> **Available data**
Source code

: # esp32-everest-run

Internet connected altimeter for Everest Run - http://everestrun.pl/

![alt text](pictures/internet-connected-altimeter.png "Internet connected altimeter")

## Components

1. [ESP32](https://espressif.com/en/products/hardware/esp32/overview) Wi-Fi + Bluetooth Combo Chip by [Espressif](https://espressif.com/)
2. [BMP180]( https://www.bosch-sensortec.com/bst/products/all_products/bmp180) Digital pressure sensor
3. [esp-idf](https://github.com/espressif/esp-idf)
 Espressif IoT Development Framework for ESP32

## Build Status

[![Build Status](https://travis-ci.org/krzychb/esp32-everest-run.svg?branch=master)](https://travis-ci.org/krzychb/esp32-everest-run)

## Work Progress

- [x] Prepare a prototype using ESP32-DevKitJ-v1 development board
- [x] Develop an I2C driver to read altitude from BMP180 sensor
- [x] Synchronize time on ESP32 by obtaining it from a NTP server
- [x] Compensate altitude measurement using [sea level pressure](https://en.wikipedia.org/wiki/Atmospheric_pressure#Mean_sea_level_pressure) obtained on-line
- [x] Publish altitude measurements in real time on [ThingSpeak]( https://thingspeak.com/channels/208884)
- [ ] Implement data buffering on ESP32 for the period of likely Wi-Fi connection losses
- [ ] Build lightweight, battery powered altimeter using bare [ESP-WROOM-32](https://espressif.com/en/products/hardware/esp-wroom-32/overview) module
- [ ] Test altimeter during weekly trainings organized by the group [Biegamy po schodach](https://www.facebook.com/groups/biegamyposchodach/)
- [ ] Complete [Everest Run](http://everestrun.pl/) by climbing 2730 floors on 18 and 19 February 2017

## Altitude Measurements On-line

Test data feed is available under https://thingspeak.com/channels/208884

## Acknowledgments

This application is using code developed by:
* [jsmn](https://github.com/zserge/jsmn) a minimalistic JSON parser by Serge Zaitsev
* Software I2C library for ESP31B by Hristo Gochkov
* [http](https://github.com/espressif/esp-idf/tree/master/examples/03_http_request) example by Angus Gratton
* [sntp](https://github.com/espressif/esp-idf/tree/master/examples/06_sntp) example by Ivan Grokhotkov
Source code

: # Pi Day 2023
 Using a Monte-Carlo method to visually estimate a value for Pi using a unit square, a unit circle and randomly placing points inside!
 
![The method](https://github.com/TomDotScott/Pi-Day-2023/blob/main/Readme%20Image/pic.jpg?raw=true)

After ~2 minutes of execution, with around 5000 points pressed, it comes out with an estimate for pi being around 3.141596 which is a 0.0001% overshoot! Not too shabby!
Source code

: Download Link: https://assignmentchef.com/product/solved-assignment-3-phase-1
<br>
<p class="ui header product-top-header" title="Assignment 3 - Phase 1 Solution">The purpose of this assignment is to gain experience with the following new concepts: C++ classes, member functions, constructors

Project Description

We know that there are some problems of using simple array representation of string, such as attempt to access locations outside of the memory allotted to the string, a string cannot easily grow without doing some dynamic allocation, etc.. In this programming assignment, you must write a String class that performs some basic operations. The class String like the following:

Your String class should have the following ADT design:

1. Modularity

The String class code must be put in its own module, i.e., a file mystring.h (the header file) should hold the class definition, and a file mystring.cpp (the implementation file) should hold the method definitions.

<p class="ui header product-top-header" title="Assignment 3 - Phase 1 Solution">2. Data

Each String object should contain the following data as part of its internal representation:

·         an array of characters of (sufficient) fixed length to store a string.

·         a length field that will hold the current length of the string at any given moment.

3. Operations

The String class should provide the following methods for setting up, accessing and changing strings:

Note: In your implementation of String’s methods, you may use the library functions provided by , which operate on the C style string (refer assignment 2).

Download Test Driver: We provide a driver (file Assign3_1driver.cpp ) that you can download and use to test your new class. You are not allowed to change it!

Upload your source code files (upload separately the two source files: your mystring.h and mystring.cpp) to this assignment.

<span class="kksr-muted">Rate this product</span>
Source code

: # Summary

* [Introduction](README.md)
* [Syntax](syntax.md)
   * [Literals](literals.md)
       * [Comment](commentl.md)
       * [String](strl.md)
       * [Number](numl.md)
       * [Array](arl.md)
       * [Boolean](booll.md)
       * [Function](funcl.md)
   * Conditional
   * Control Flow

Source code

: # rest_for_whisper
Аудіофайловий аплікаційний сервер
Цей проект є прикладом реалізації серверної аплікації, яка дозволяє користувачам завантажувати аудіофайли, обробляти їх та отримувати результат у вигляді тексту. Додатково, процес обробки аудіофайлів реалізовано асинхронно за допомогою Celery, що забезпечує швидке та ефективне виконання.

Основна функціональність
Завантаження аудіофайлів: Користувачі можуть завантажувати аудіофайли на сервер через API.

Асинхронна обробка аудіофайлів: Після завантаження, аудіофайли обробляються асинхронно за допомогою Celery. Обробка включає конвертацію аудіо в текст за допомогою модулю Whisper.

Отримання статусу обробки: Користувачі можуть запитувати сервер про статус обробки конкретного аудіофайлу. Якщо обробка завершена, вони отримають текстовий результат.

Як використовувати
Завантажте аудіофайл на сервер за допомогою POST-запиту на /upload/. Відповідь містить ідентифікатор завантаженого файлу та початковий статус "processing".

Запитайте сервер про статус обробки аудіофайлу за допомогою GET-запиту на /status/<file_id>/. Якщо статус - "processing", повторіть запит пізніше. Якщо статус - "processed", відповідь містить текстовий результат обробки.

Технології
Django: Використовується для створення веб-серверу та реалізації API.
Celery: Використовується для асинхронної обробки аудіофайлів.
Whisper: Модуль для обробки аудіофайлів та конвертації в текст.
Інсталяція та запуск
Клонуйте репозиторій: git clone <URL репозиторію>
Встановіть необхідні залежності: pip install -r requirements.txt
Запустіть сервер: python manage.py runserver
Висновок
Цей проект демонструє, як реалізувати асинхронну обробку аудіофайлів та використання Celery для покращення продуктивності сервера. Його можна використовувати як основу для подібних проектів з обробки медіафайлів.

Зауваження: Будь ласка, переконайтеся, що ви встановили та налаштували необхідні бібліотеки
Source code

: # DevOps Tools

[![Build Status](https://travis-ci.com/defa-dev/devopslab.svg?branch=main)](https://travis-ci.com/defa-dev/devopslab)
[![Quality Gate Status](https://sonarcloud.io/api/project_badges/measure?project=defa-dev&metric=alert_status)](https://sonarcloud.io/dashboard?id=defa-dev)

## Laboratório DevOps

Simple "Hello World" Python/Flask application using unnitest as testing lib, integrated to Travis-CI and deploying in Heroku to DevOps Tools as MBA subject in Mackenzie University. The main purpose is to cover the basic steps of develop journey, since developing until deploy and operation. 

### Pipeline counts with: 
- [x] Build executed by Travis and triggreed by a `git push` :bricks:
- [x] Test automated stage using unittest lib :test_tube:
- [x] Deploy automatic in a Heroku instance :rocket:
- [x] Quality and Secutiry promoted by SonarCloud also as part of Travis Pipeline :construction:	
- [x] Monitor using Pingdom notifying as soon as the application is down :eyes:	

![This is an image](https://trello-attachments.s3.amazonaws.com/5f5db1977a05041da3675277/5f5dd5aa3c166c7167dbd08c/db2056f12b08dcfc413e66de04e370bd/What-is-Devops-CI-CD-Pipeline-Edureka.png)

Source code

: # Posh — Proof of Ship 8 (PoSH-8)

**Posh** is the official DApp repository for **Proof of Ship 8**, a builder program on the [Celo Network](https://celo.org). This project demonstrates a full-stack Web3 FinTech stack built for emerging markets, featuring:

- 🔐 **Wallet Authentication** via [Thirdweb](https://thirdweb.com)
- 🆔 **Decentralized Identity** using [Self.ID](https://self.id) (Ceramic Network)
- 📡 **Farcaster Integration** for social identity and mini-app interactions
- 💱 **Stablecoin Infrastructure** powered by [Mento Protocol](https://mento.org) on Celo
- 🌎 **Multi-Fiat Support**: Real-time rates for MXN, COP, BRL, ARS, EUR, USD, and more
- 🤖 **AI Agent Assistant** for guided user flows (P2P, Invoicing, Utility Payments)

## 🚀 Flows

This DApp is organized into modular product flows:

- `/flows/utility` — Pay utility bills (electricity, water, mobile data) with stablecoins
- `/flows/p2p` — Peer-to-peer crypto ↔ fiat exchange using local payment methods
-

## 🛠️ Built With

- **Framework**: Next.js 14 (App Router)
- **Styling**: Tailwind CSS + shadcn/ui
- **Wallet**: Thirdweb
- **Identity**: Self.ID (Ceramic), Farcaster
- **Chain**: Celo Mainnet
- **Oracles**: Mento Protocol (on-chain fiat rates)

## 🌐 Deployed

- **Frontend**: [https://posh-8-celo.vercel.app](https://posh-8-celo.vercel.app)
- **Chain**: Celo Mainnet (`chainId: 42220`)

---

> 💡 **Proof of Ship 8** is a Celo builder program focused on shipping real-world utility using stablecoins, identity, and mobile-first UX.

> **Activity**
In the records above, copy exactly the lines from the one that contains "- 🤖 **AI Agent" through the last, and nothing else.

> **Your solution**
- 🤖 **AI Agent Assistant** for guided user flows (P2P, Invoicing, Utility Payments)

## 🚀 Flows

This DApp is organized into modular product flows:

- `/flows/utility` — Pay utility bills (electricity, water, mobile data) with stablecoins
- `/flows/p2p` — Peer-to-peer crypto ↔ fiat exchange using local payment methods
-

## 🛠️ Built With

- **Framework**: Next.js 14 (App Router)
- **Styling**: Tailwind CSS + shadcn/ui
- **Wallet**: Thirdweb
- **Identity**: Self.ID (Ceramic), Farcaster
- **Chain**: Celo Mainnet
- **Oracles**: Mento Protocol (on-chain fiat rates)

## 🌐 Deployed

- **Frontend**: [https://posh-8-celo.vercel.app](https://posh-8-celo.vercel.app)
- **Chain**: Celo Mainnet (`chainId: 42220`)

---

> 💡 **Proof of Ship 8** is a Celo builder program focused on shipping real-world utility using stablecoins, identity, and mobile-first UX.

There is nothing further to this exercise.